___ PROVIDED RECORDS

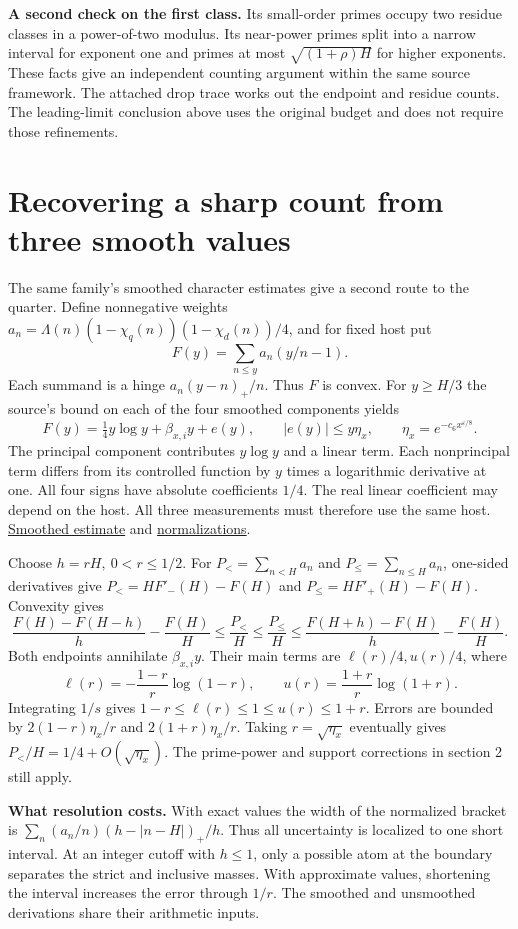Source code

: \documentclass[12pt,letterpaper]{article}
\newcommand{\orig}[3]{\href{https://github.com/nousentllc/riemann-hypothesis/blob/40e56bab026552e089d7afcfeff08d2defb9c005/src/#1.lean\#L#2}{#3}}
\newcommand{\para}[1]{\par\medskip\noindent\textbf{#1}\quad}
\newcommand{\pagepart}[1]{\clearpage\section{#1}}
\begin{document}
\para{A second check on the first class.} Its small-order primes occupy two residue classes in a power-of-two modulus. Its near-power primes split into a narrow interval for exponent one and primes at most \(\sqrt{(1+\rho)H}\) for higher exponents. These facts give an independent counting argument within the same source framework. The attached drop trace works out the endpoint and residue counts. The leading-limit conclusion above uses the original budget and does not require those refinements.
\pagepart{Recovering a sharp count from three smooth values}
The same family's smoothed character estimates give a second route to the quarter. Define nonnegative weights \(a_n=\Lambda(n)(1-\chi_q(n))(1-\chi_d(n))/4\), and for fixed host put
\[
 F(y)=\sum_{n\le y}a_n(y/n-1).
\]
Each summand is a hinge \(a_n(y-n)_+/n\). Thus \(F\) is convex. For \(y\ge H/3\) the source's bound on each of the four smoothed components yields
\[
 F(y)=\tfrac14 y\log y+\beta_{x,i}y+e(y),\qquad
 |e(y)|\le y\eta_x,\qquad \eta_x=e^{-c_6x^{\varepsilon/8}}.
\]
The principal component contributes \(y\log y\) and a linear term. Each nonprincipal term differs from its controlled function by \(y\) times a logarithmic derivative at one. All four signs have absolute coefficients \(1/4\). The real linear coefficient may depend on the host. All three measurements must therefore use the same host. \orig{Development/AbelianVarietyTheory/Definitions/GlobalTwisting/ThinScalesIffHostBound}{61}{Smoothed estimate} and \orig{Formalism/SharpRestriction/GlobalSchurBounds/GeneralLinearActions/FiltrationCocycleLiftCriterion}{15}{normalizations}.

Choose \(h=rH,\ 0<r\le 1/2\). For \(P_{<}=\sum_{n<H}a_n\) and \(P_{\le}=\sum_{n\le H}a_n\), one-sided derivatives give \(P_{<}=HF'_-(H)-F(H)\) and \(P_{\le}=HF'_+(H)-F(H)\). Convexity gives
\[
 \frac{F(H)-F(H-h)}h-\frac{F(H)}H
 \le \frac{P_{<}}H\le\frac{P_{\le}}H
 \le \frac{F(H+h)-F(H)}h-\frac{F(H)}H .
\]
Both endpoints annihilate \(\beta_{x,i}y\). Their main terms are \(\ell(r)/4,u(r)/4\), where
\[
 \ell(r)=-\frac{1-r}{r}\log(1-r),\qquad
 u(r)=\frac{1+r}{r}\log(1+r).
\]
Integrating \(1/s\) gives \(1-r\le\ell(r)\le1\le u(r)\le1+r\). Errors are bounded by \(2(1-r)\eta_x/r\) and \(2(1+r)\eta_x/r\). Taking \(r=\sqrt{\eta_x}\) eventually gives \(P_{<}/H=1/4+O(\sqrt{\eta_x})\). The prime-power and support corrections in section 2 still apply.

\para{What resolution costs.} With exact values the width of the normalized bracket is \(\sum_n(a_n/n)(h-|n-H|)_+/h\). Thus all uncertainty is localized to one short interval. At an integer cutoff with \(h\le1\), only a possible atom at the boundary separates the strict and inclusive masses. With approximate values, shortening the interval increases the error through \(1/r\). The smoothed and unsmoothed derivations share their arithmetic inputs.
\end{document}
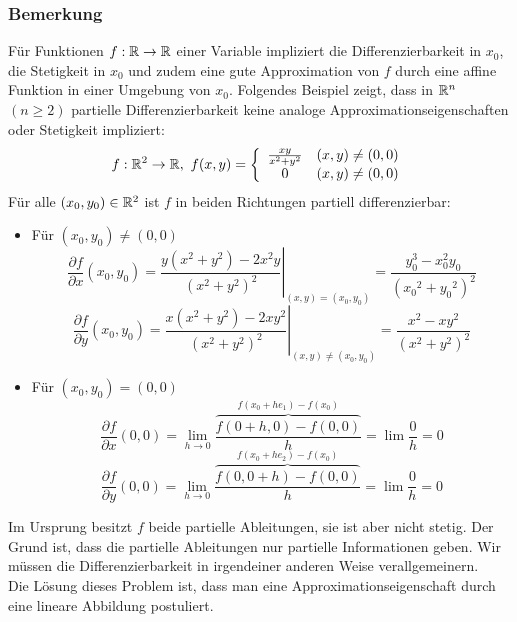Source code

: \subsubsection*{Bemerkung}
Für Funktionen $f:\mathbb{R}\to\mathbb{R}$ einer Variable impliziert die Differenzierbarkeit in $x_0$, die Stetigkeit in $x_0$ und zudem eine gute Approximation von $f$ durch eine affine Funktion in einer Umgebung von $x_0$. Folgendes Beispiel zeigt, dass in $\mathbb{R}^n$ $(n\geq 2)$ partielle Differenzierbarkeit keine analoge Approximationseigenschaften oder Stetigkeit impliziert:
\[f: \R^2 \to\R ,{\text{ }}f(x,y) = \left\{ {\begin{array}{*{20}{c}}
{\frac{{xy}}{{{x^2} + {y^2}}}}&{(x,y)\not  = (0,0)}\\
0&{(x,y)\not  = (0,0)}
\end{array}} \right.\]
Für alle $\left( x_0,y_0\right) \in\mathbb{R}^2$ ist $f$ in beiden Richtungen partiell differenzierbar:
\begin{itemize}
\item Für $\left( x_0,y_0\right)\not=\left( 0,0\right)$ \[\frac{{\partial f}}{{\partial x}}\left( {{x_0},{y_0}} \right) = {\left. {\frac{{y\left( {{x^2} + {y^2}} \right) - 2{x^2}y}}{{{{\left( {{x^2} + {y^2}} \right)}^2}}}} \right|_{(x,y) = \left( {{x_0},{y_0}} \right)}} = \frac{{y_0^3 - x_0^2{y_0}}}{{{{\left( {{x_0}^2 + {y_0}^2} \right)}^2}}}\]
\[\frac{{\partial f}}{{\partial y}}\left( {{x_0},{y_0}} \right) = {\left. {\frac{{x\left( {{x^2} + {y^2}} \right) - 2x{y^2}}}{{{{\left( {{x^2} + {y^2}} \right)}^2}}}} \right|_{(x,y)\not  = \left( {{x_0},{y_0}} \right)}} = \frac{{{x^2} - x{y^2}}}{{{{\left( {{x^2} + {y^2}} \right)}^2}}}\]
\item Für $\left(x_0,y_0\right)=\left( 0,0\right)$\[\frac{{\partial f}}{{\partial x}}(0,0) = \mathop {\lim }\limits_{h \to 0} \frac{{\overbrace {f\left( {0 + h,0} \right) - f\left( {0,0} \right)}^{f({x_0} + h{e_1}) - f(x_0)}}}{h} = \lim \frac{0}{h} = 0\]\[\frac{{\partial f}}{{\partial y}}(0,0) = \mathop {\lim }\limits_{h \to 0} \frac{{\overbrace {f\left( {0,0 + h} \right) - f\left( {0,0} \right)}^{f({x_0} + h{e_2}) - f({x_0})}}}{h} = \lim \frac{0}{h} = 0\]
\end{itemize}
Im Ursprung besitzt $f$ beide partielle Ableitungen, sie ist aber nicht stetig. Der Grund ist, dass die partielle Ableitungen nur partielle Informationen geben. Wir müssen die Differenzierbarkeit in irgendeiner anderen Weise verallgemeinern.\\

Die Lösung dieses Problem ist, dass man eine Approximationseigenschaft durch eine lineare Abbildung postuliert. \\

______

An exact copy of the entries, minus the pictures, is what's needed here.

Source code

: \documentclass[12pt,letterpaper]{article}
\newcommand{\orig}[3]{\href{https://github.com/nousentllc/riemann-hypothesis/blob/40e56bab026552e089d7afcfeff08d2defb9c005/src/#1.lean\#L#2}{#3}}
\newcommand{\para}[1]{\par\medskip\noindent\textbf{#1}\quad}
\newcommand{\pagepart}[1]{\clearpage\section{#1}}
\begin{document}
\para{A second check on the first class.} Its small-order primes occupy two residue classes in a power-of-two modulus. Its near-power primes split into a narrow interval for exponent one and primes at most \(\sqrt{(1+\rho)H}\) for higher exponents. These facts give an independent counting argument within the same source framework. The attached drop trace works out the endpoint and residue counts. The leading-limit conclusion above uses the original budget and does not require those refinements.
\pagepart{Recovering a sharp count from three smooth values}
The same family's smoothed character estimates give a second route to the quarter. Define nonnegative weights \(a_n=\Lambda(n)(1-\chi_q(n))(1-\chi_d(n))/4\), and for fixed host put
\[
 F(y)=\sum_{n\le y}a_n(y/n-1).
\]
Each summand is a hinge \(a_n(y-n)_+/n\). Thus \(F\) is convex. For \(y\ge H/3\) the source's bound on each of the four smoothed components yields
\[
 F(y)=\tfrac14 y\log y+\beta_{x,i}y+e(y),\qquad
 |e(y)|\le y\eta_x,\qquad \eta_x=e^{-c_6x^{\varepsilon/8}}.
\]
The principal component contributes \(y\log y\) and a linear term. Each nonprincipal term differs from its controlled function by \(y\) times a logarithmic derivative at one. All four signs have absolute coefficients \(1/4\). The real linear coefficient may depend on the host. All three measurements must therefore use the same host. \orig{Development/AbelianVarietyTheory/Definitions/GlobalTwisting/ThinScalesIffHostBound}{61}{Smoothed estimate} and \orig{Formalism/SharpRestriction/GlobalSchurBounds/GeneralLinearActions/FiltrationCocycleLiftCriterion}{15}{normalizations}.

Choose \(h=rH,\ 0<r\le 1/2\). For \(P_{<}=\sum_{n<H}a_n\) and \(P_{\le}=\sum_{n\le H}a_n\), one-sided derivatives give \(P_{<}=HF'_-(H)-F(H)\) and \(P_{\le}=HF'_+(H)-F(H)\). Convexity gives
\[
 \frac{F(H)-F(H-h)}h-\frac{F(H)}H
 \le \frac{P_{<}}H\le\frac{P_{\le}}H
 \le \frac{F(H+h)-F(H)}h-\frac{F(H)}H .
\]
Both endpoints annihilate \(\beta_{x,i}y\). Their main terms are \(\ell(r)/4,u(r)/4\), where
\[
 \ell(r)=-\frac{1-r}{r}\log(1-r),\qquad
 u(r)=\frac{1+r}{r}\log(1+r).
\]
Integrating \(1/s\) gives \(1-r\le\ell(r)\le1\le u(r)\le1+r\). Errors are bounded by \(2(1-r)\eta_x/r\) and \(2(1+r)\eta_x/r\). Taking \(r=\sqrt{\eta_x}\) eventually gives \(P_{<}/H=1/4+O(\sqrt{\eta_x})\). The prime-power and support corrections in section 2 still apply.

\para{What resolution costs.} With exact values the width of the normalized bracket is \(\sum_n(a_n/n)(h-|n-H|)_+/h\). Thus all uncertainty is localized to one short interval. At an integer cutoff with \(h\le1\), only a possible atom at the boundary separates the strict and inclusive masses. With approximate values, shortening the interval increases the error through \(1/r\). The smoothed and unsmoothed derivations share their arithmetic inputs.
\end{document}
Source code

: \subsubsection*{Bemerkung}
Für Funktionen $f:\mathbb{R}\to\mathbb{R}$ einer Variable impliziert die Differenzierbarkeit in $x_0$, die Stetigkeit in $x_0$ und zudem eine gute Approximation von $f$ durch eine affine Funktion in einer Umgebung von $x_0$. Folgendes Beispiel zeigt, dass in $\mathbb{R}^n$ $(n\geq 2)$ partielle Differenzierbarkeit keine analoge Approximationseigenschaften oder Stetigkeit impliziert:
\[f: \R^2 \to\R ,{\text{ }}f(x,y) = \left\{ {\begin{array}{*{20}{c}}
{\frac{{xy}}{{{x^2} + {y^2}}}}&{(x,y)\not  = (0,0)}\\
0&{(x,y)\not  = (0,0)}
\end{array}} \right.\]
Für alle $\left( x_0,y_0\right) \in\mathbb{R}^2$ ist $f$ in beiden Richtungen partiell differenzierbar:
\begin{itemize}
\item Für $\left( x_0,y_0\right)\not=\left( 0,0\right)$ \[\frac{{\partial f}}{{\partial x}}\left( {{x_0},{y_0}} \right) = {\left. {\frac{{y\left( {{x^2} + {y^2}} \right) - 2{x^2}y}}{{{{\left( {{x^2} + {y^2}} \right)}^2}}}} \right|_{(x,y) = \left( {{x_0},{y_0}} \right)}} = \frac{{y_0^3 - x_0^2{y_0}}}{{{{\left( {{x_0}^2 + {y_0}^2} \right)}^2}}}\]
\[\frac{{\partial f}}{{\partial y}}\left( {{x_0},{y_0}} \right) = {\left. {\frac{{x\left( {{x^2} + {y^2}} \right) - 2x{y^2}}}{{{{\left( {{x^2} + {y^2}} \right)}^2}}}} \right|_{(x,y)\not  = \left( {{x_0},{y_0}} \right)}} = \frac{{{x^2} - x{y^2}}}{{{{\left( {{x^2} + {y^2}} \right)}^2}}}\]
\item Für $\left(x_0,y_0\right)=\left( 0,0\right)$\[\frac{{\partial f}}{{\partial x}}(0,0) = \mathop {\lim }\limits_{h \to 0} \frac{{\overbrace {f\left( {0 + h,0} \right) - f\left( {0,0} \right)}^{f({x_0} + h{e_1}) - f(x_0)}}}{h} = \lim \frac{0}{h} = 0\]\[\frac{{\partial f}}{{\partial y}}(0,0) = \mathop {\lim }\limits_{h \to 0} \frac{{\overbrace {f\left( {0,0 + h} \right) - f\left( {0,0} \right)}^{f({x_0} + h{e_2}) - f({x_0})}}}{h} = \lim \frac{0}{h} = 0\]
\end{itemize}
Im Ursprung besitzt $f$ beide partielle Ableitungen, sie ist aber nicht stetig. Der Grund ist, dass die partielle Ableitungen nur partielle Informationen geben. Wir müssen die Differenzierbarkeit in irgendeiner anderen Weise verallgemeinern.\\

Die Lösung dieses Problem ist, dass man eine Approximationseigenschaft durch eine lineare Abbildung postuliert. \\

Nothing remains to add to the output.